It will be understood that any suitable computer-readable medium may be utilized. The computer-readable medium may include, but is not limited to, a non-transitory computer-readable medium, such as a tangible electronic, magnetic, optical, electromagnetic, infrared, and/or semiconductor system, device, and/or other apparatus. For example, in some embodiments, the non-transitory computer-readable medium includes a tangible medium such as a portable computer diskette, a hard disk, a random access memory (RAM), a read-only memory (ROM), an erasable programmable read-only memory (EPROM or Flash memory), a compact disc read-only memory (CD-ROM), and/or some other tangible optical and/or magnetic storage device. In other embodiments of the present invention, however, the computer-readable medium may be transitory, such as, for example, a propagation signal including computer-executable program code portions embodied therein.

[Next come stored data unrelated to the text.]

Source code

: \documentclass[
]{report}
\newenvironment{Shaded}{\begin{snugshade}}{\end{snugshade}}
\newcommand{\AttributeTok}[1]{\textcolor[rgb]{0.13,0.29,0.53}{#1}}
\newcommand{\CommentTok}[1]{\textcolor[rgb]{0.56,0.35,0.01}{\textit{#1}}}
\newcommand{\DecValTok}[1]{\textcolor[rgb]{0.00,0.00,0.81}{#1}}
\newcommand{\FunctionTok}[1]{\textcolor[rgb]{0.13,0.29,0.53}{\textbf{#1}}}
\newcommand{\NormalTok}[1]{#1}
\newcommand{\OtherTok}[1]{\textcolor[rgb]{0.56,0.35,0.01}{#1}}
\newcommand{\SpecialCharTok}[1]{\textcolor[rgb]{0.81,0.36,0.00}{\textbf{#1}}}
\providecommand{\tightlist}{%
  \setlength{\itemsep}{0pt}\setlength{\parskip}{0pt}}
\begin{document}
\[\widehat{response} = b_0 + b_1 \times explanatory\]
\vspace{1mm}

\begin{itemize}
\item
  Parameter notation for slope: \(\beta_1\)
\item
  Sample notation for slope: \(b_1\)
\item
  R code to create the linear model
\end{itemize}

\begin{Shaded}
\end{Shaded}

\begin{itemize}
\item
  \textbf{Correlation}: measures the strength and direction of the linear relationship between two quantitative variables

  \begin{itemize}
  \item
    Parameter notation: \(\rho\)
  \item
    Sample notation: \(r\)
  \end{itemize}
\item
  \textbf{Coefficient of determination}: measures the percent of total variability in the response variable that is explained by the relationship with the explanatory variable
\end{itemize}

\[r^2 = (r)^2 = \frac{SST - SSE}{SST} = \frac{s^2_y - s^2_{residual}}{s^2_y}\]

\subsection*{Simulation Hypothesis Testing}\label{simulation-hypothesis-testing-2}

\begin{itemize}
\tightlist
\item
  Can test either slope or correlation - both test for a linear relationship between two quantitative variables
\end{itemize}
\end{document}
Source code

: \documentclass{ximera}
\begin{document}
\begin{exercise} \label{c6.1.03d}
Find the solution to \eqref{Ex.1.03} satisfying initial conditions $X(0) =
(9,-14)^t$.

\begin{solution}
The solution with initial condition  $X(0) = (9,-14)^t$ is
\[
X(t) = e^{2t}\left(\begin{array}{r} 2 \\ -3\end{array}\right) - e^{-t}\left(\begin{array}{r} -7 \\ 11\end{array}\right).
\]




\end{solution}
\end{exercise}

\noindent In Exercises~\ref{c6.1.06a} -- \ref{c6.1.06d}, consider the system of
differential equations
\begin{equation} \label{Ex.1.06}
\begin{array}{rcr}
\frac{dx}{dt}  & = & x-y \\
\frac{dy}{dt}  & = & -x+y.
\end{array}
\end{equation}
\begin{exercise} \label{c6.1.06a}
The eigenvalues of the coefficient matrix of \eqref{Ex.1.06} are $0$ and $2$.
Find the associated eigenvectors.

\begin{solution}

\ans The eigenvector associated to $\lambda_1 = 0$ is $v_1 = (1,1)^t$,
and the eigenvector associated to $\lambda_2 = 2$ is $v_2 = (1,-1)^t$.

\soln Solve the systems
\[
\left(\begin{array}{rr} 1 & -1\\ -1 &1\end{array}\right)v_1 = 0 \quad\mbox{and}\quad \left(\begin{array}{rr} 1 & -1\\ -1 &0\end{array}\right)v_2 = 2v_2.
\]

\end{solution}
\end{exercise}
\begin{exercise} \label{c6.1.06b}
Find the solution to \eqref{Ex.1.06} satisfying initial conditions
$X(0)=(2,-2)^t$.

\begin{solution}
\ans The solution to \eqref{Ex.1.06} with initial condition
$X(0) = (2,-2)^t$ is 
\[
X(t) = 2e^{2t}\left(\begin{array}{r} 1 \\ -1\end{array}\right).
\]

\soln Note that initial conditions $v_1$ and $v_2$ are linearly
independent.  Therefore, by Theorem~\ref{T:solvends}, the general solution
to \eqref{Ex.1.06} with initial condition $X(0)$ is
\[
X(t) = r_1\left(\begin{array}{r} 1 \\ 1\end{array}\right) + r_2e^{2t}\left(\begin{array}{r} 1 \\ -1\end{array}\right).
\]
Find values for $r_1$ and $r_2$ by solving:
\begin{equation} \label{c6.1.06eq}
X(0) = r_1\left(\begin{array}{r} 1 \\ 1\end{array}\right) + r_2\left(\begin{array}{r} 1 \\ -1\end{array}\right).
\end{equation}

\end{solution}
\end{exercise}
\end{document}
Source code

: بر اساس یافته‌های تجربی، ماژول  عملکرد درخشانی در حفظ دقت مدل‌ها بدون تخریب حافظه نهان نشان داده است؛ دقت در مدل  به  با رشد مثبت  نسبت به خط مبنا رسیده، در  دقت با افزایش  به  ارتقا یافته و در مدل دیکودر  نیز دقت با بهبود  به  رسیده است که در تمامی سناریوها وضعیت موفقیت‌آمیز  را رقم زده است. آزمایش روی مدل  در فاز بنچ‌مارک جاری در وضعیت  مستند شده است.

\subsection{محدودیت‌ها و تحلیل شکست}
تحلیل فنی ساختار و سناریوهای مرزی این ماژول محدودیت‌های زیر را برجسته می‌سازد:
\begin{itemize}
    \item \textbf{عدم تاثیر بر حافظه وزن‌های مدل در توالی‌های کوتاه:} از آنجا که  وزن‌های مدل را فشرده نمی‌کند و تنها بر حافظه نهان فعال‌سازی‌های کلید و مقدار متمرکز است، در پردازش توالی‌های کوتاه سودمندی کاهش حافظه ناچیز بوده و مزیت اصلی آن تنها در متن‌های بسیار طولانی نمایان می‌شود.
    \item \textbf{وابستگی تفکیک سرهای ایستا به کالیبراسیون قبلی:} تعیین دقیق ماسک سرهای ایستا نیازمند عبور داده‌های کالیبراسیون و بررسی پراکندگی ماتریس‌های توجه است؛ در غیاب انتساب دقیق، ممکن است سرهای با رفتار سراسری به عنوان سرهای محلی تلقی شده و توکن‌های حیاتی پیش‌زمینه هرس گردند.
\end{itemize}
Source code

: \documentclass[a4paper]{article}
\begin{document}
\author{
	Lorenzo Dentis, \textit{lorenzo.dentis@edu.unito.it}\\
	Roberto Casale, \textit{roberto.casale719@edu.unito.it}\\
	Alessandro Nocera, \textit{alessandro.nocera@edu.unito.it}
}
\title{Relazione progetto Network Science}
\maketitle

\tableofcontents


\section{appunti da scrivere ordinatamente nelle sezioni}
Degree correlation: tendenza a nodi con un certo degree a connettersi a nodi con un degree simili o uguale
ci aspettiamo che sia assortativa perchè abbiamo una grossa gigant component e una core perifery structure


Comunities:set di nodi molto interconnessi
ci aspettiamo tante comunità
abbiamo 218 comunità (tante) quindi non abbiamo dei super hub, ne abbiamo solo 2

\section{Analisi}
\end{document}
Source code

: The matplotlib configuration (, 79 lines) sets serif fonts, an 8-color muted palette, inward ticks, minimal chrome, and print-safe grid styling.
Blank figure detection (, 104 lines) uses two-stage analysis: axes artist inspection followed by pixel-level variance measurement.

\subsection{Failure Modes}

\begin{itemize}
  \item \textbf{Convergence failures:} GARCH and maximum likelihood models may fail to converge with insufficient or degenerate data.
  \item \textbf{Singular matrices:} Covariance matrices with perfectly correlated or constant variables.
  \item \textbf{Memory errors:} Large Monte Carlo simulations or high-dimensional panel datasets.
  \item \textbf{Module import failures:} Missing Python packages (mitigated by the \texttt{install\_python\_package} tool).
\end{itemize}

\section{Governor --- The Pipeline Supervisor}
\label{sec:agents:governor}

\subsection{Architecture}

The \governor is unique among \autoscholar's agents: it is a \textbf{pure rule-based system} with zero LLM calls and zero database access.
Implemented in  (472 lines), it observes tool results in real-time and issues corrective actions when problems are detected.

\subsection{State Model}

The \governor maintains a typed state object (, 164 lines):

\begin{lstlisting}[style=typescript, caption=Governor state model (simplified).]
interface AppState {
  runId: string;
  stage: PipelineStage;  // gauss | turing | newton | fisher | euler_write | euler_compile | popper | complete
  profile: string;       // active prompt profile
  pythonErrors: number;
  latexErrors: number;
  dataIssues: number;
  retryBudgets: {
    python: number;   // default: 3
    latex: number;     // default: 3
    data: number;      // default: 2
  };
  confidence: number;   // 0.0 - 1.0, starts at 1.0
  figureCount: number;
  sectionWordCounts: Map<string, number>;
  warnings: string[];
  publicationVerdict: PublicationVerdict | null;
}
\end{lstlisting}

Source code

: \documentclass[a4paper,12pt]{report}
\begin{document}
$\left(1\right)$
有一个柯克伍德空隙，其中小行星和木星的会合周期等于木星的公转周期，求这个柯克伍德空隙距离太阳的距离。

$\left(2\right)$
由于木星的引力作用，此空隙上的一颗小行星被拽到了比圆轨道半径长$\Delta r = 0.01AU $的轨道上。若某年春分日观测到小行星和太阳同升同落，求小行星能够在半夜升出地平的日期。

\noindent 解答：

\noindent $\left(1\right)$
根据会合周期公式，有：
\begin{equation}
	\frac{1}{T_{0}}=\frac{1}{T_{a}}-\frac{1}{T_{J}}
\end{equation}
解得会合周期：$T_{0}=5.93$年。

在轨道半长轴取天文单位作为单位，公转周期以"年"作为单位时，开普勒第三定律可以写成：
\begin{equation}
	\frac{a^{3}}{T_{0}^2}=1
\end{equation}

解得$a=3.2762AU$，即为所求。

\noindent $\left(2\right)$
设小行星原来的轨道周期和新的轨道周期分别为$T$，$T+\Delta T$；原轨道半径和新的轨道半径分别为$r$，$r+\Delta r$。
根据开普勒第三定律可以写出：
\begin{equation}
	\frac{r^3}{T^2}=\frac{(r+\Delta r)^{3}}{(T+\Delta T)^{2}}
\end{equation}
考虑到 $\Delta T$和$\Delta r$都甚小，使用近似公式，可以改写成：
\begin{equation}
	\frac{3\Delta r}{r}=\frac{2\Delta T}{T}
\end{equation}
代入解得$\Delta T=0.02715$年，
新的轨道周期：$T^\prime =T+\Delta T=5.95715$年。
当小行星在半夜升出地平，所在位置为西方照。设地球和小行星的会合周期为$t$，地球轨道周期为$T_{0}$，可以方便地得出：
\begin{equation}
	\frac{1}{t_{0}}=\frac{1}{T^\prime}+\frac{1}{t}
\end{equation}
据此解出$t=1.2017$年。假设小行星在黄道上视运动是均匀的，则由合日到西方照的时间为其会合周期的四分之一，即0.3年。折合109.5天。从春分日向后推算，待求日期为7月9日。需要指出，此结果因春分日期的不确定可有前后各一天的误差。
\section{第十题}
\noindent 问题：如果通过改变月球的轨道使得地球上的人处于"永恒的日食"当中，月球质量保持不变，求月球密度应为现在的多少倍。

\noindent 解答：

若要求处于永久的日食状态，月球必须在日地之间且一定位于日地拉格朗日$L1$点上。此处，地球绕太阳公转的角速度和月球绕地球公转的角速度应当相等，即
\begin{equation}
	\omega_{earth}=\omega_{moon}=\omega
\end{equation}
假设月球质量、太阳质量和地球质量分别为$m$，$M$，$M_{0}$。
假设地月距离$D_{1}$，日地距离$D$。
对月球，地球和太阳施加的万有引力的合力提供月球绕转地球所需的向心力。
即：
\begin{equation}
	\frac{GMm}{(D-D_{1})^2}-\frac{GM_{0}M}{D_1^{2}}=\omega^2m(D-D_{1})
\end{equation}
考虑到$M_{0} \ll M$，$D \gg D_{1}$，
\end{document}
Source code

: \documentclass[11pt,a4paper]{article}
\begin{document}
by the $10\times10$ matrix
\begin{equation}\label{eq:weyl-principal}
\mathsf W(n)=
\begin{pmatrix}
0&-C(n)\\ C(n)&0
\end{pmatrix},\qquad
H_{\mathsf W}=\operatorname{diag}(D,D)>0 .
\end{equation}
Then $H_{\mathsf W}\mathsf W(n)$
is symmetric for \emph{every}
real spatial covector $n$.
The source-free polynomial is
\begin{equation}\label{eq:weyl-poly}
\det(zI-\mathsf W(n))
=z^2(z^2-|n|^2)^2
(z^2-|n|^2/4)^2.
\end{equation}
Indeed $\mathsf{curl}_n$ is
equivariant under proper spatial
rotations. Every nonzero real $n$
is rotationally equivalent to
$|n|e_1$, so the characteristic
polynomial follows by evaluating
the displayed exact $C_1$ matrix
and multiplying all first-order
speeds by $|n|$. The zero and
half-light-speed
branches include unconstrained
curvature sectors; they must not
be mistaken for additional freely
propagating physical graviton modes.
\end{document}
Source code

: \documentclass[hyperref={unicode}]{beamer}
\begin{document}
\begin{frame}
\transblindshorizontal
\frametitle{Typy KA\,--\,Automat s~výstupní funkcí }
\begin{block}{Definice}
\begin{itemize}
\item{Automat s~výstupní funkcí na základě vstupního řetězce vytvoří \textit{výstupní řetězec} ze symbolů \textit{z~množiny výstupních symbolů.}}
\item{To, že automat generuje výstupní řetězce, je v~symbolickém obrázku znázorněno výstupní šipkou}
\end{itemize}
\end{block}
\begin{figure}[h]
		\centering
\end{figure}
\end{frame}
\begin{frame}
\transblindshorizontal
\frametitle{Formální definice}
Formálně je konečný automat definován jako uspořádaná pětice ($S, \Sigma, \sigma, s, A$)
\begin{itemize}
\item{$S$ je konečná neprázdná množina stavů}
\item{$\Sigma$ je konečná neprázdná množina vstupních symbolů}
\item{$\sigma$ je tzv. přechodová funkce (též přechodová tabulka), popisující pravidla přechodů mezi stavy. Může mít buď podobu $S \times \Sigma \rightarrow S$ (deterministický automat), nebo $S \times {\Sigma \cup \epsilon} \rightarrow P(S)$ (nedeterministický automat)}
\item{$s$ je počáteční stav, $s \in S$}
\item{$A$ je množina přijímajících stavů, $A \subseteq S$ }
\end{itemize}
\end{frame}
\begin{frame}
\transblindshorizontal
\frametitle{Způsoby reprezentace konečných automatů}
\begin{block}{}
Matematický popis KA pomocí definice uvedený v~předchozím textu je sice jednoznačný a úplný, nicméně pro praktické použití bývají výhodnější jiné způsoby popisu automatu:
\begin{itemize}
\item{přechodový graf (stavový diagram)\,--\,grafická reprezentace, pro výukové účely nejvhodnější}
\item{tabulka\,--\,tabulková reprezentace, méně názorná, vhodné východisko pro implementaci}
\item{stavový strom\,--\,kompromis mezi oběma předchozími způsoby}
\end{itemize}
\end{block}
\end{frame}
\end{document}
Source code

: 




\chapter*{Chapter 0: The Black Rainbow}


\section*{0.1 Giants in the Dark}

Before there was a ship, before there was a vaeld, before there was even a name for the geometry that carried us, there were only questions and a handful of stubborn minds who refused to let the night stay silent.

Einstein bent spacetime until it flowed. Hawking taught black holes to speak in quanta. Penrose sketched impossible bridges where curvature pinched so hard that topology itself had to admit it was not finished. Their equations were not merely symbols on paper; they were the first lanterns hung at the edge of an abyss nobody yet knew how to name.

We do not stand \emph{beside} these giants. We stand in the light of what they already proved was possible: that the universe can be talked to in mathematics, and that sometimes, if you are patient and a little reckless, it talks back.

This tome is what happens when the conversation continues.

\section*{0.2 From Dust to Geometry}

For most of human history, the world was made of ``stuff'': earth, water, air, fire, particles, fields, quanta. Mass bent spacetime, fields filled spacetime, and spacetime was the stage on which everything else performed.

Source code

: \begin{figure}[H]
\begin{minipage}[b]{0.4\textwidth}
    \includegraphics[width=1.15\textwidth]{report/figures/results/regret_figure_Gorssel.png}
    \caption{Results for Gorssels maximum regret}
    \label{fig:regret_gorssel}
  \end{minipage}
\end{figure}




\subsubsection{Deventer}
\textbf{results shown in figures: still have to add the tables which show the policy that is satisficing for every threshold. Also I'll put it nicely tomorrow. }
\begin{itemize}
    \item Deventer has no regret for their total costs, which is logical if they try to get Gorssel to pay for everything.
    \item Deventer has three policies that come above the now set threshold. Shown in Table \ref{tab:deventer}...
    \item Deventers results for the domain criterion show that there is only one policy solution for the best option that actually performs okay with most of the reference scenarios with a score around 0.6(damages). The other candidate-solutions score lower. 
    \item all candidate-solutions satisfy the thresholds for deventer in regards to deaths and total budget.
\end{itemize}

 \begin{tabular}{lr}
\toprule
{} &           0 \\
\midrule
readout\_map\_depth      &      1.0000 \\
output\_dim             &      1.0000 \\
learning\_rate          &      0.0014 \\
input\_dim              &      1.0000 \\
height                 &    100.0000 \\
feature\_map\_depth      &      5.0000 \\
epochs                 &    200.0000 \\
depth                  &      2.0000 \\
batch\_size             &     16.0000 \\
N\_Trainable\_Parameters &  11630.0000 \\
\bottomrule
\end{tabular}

One or more computer-executable program code portions for carrying out operations of the present invention may include object-oriented, scripted, and/or unscripted programming languages, such as, for example, Java, Perl, Smalltalk, C++, SAS, SQL, Python, Objective C, JavaScript, and/or the like. In some embodiments, the one or more computer-executable program code portions for carrying out operations of embodiments of the present invention are written in conventional procedural programming languages, such as the “C” programming languages and/or similar programming languages. The computer program code may alternatively or additionally be written in one or more multi-paradigm programming languages, such as, for example, F #.


Some embodiments of the present invention are described herein with reference to flowchart illustrations and/or block diagrams of apparatus and/or methods. It will be understood that each block included in the flowchart illustrations and/or block diagrams, and/or combinations of blocks included in the flowchart illustrations and/or block diagrams, may be implemented by one or more computer-executable program code portions. These one or more computer-executable program code portions may be provided to a processor of a general purpose computer, special purpose computer, and/or some other programmable data processing apparatus in order to produce a particular machine, such that the one or more computer-executable program code portions, which execute via the processor of the computer and/or other programmable data processing apparatus, create mechanisms for implementing the steps and/or functions represented by the flowchart(s) and/or block diagram block(s).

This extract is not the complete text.